# What are you going to get first?



## DarthGohan1 (Oct 8, 2005)

Well, MKDS comes out about 2 weeks earlier, so it has a slight advantage, but this should be a close one.


----------



## Smart_Tech_Dragon_15 (Oct 8, 2005)

Animal Crossing Wild World.


----------



## DarthGohan1 (Oct 8, 2005)

thats what i said too, im not even sure if im going to get mkds...btw, who was the other person to vote?


----------



## MGMT (Oct 8, 2005)

acww


----------



## MasterDS (Oct 8, 2005)

ACWW, and if were comparing online DS titles, you forgot Tony Hawks American Sk8land... Just like everyone and even a 'so called "profesional gaming journalist" would, I'm sure.


----------



## SMRPG1 (Oct 9, 2005)

Animal Crossing Wild Worlds.


----------



## UltraByte (Oct 9, 2005)

ACDS... Though I'll be getting THAW first.


----------



## DarthGohan1 (Oct 9, 2005)

MasterDSX said:
			
		

> ACWW, and if were comparing online DS titles, you forgot Tony Hawks American Sk8land... Just like everyone and even a 'so called "profesional gaming journalist" would, I'm sure.


 sorry, but i figured that wouldnt be the first game someone at tbt would get with mkds and acww coming out at the same time pretty much.


----------



## UltraByte (Oct 9, 2005)

>_< I don't like MK games that much...


----------



## DarthGohan1 (Oct 9, 2005)

double dash was a disappointment, i loved supermk and mk64.


----------



## Bulerias (Oct 9, 2005)

Mario Kart DS, of course.  It comes out before AC:WW.


----------



## DarthGohan1 (Oct 9, 2005)

yeah, you'll probly get both right away, so mkds first.


----------



## Bastoise99 (Oct 9, 2005)

AC WW probably. I might get MKDS for Christmas


----------



## ƒish (Oct 9, 2005)

Mario Kart... because it come out first... im planning on getting them either both at the same time, or both at launch...


----------



## Linkerator (Oct 9, 2005)

MKDS It's coming out on Oct. 14th, ACWW is coming Dec. 5th.
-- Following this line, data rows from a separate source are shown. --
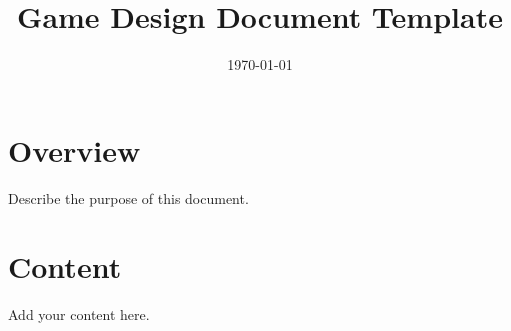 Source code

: \documentclass[11pt]{article}
\title{Game Design Document Template}
\author{}
\date{\today}
\begin{document}
\maketitle

\section{Overview}
Describe the purpose of this document.

\section{Content}
Add your content here.
\end{document}
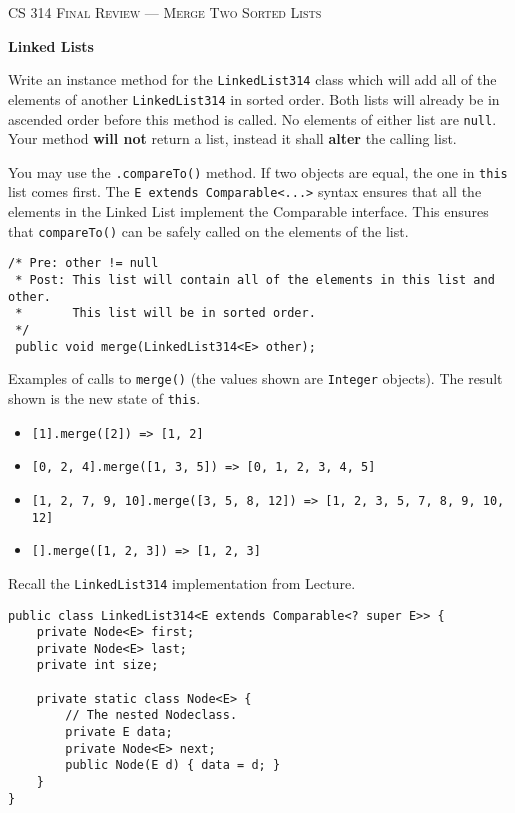 \documentclass[12pt,letter]{article}
\begin{document}
\noindent\textsc{\large CS 314 Final Review --- Merge Two Sorted Lists}

\vspace{6pt}
\noindent\textbf{Linked Lists}

\vspace{2pt}
\noindent Write an instance method for the \texttt{LinkedList314} class which will add all of the elements of another \texttt{LinkedList314} in sorted order.
Both lists will already be in ascended order before this method is called. No elements of either list are \texttt{null}. 
Your method \textbf{will not} return a list, instead it shall \textbf{alter} the calling list.

\vspace{4pt}
\noindent You may use the \texttt{.compareTo()} method. If two objects are equal, the one in \texttt{this} list comes first.
The \texttt{E extends Comparable<...>} syntax ensures that all the elements in the Linked List implement the Comparable interface.
This ensures that \texttt{compareTo()} can be safely called on the elements of the list.

\begin{verbatim}
/* Pre: other != null
 * Post: This list will contain all of the elements in this list and other.
 *       This list will be in sorted order.
 */
 public void merge(LinkedList314<E> other);
\end{verbatim}

\noindent Examples of calls to \texttt{merge()} (the values shown are \texttt{Integer} objects). The result shown is the new state of \texttt{this}.
\begin{itemize}
  \item \texttt{[1].merge([2]) => [1, 2]}
  \item \texttt{[0, 2, 4].merge([1, 3, 5]) => [0, 1, 2, 3, 4, 5]}
  \item \begin{verbatim}[1, 2, 7, 9, 10].merge([3, 5, 8, 12]) => [1, 2, 3, 5, 7, 8, 9, 10, 12] \end{verbatim}
  \item \texttt{[].merge([1, 2, 3]) => [1, 2, 3]}
\end{itemize}

\vspace{6pt}
\noindent Recall the \texttt{LinkedList314} implementation from Lecture.
\begin{verbatim}
public class LinkedList314<E extends Comparable<? super E>> {
    private Node<E> first;
    private Node<E> last;
    private int size;

    private static class Node<E> {
        // The nested Nodeclass.
        private E data;
        private Node<E> next;
        public Node(E d) { data = d; }
    }
}
\end{verbatim}
\end{document}
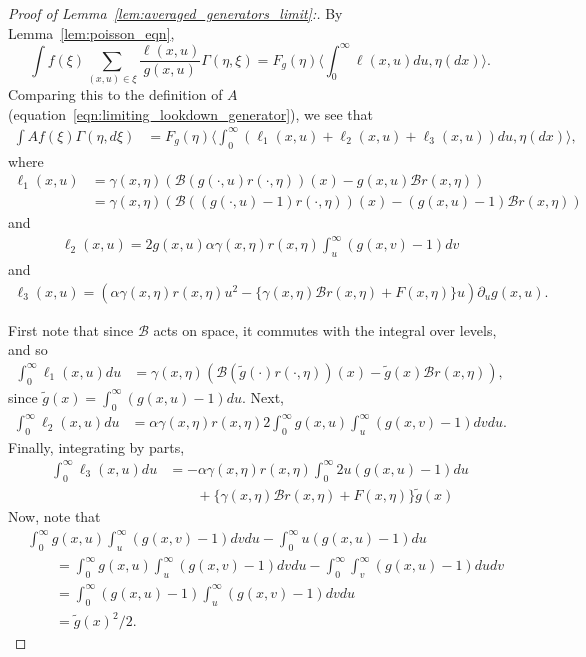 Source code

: \documentclass[EJP]{ejpecp} %
\newcommand{\DG}{\mathcal{B}}  %
\newcommand{\lp}{\xi}              %
\begin{document}
\begin{proof}[Proof of Lemma~\ref{lem:averaged_generators_limit}:]
By Lemma~\ref{lem:poisson_eqn},
$$
    \int f(\lp) \sum_{(x,u)\in\lp} \frac{\ell(x,u)}{g(x,u)} \Gamma(\eta, \lp)
    =
    F_g(\eta) \bigg\langle \int_0^\infty \ell(x,u) du , \eta(dx) \bigg\rangle .
$$
Comparing this to the definition of $A$
(equation~\eqref{eqn:limiting_lookdown_generator}),
we see that
\begin{align*}
    \int Af(\lp) \Gamma(\eta,d\lp)
    &=
    F_g(\eta) \bigg\langle
        \int_0^\infty
        (\ell_1(x,u) + \ell_2(x,u) + \ell_3(x,u))
        du, \eta(dx)
    \bigg\rangle ,
\end{align*}
where
\begin{align*}
    \ell_1(x,u)
    &=
    \gamma(x,\eta)\left(
        \DG(g(\cdot,u) r(\cdot,\eta))(x) - g(x,u) \DG r(x,\eta)
    \right) \\
    &=
    \gamma(x,\eta)\left(
        \DG((g(\cdot,u)-1) r(\cdot,\eta))(x) - (g(x,u)-1) \DG r(x,\eta)
    \right)
\end{align*}
and
\begin{align*}
    \ell_2(x,u)
    =
    2 g(x,u) \alpha \gamma(x,\eta) r(x,\eta) \int_u^\infty(g(x,v) - 1)dv
\end{align*}
and
\begin{align*}
    \ell_3(x,u)
    =
    \left( \alpha \gamma(x,\eta)r(x,\eta)u^2 - \{\gamma(x,\eta)\DG r(x,\eta) + F(x,\eta)\} u \right)
    \partial_u g(x,u) .
\end{align*}

First note that since $\DG$ acts on space, it commutes with the integral over levels, and so
\begin{align*}
    \int_0^\infty \ell_1(x,u) du
    &=
    \gamma(x,\eta)\left(
        \DG(\widetilde{g}(\cdot) r(\cdot,\eta))(x) - \widetilde{g}(x) \DG r(x,\eta)
    \right) ,
\end{align*}
since $\widetilde{g}(x) = \int_0^\infty (g(x,u) - 1) du$.
Next,
\begin{align*}
    \int_0^\infty \ell_2(x,u) du
    &=
    \alpha \gamma(x,\eta) r(x,\eta) 2\int_0^\infty g(x,u) \int_u^\infty (g(x,v)-1) dv du .
\end{align*}
Finally, integrating by parts,
\begin{align*}
    \int_0^\infty \ell_3(x,u) du
    &=
    - \alpha \gamma(x,\eta) r(x,\eta) \int_0^\infty 2u(g(x,u) - 1) du
    \\ & \qquad {}
    + \{ \gamma(x,\eta) \DG r(x,\eta) + F(x,\eta) \} \widetilde{g}(x)
\end{align*}
Now, note that
\begin{align*}
&
    \int_0^\infty g(x,u) \int_u^\infty (g(x,v)-1) dv du - \int_0^\infty u(g(x,u)-1)du
\\ & \qquad =
    \int_0^\infty g(x,u) \int_u^\infty (g(x,v)-1) dv du - \int_0^\infty \int_v^\infty (g(x,u) -1) du dv
\\ & \qquad =
    \int_0^\infty (g(x,u)-1) \int_u^\infty (g(x,v)-1) dv du
\\ & \qquad =
    \widetilde{g}(x)^2/2 .
\end{align*}


\end{proof}
\end{document}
I don't want to wait that long to give my wireless router a use.


----------



## ƒish (Oct 9, 2005)

[quote="] MKDS It's coming out on Oct. 14th, ACWW is coming Dec. 5th. I don't want to wait that long to give my wireless router a use. [/quote]
 uhh... hate to burst your bubble... but mario kart comes out November 14th... although october would have been cooler


----------



## Tennis=Life (Oct 12, 2005)

ACWW of course!!!


----------



## Linkerator (Oct 12, 2005)

[quote author="


----------



## DSFAN121 (Oct 14, 2005)

ACWW, since I have it reserved, but I might not get MKDS until christmas.


----------



## Bulerias (Oct 15, 2005)

Who voted for I'm not getting either of them!


----------



## Justin (Oct 15, 2005)

MKDS because it's out first.


----------



## DarthGohan1 (Oct 15, 2005)

Bulerias said:
			
		

> Who voted for I'm not getting either of them!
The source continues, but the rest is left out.